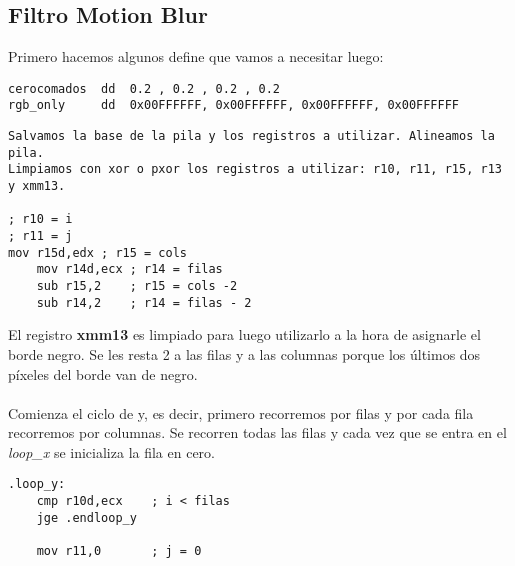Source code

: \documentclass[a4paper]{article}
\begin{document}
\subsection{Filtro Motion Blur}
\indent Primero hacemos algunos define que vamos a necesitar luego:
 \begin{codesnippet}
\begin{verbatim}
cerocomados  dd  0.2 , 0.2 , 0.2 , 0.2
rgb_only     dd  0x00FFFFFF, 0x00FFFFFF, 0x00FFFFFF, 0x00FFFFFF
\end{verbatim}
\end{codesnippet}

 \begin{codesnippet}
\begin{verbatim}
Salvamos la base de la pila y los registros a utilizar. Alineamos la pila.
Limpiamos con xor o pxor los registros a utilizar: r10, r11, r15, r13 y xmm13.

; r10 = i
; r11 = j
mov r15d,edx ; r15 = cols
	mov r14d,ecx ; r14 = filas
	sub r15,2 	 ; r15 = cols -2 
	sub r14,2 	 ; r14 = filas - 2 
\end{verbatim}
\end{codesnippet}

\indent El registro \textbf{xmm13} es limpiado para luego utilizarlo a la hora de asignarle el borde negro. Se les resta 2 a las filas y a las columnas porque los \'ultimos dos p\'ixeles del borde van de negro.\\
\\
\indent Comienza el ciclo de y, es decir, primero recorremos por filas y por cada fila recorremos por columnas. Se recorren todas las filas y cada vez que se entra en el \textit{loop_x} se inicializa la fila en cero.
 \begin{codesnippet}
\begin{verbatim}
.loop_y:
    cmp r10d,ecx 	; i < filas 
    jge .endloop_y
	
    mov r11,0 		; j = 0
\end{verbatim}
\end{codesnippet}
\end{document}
===============
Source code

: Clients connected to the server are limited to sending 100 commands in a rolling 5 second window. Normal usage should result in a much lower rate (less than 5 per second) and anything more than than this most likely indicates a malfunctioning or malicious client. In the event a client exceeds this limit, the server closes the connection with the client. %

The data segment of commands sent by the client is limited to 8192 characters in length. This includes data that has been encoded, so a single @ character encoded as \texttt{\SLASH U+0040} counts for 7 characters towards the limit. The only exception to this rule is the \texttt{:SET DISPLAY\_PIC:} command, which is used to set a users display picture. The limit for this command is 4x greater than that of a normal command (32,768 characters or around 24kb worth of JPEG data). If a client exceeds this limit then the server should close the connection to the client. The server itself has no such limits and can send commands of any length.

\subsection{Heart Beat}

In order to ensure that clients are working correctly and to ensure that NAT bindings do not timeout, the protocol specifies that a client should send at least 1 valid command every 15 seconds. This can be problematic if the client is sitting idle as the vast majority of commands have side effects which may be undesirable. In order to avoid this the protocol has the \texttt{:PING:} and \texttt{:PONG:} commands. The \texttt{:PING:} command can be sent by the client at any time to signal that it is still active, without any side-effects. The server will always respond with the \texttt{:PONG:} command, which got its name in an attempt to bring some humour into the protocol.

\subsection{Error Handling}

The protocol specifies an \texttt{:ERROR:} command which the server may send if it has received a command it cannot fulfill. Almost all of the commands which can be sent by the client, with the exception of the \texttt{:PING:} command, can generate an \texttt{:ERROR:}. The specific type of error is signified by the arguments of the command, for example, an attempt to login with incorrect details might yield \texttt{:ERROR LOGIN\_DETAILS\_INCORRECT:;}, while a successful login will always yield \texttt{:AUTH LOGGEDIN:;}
===============
Your instructions - Only lines with the word "registros" are wanted; pull each of them from the records.

Written response -
Salvamos la base de la pila y los registros a utilizar. Alineamos la pila.
Limpiamos con xor o pxor los registros a utilizar: r10, r11, r15, r13 y xmm13.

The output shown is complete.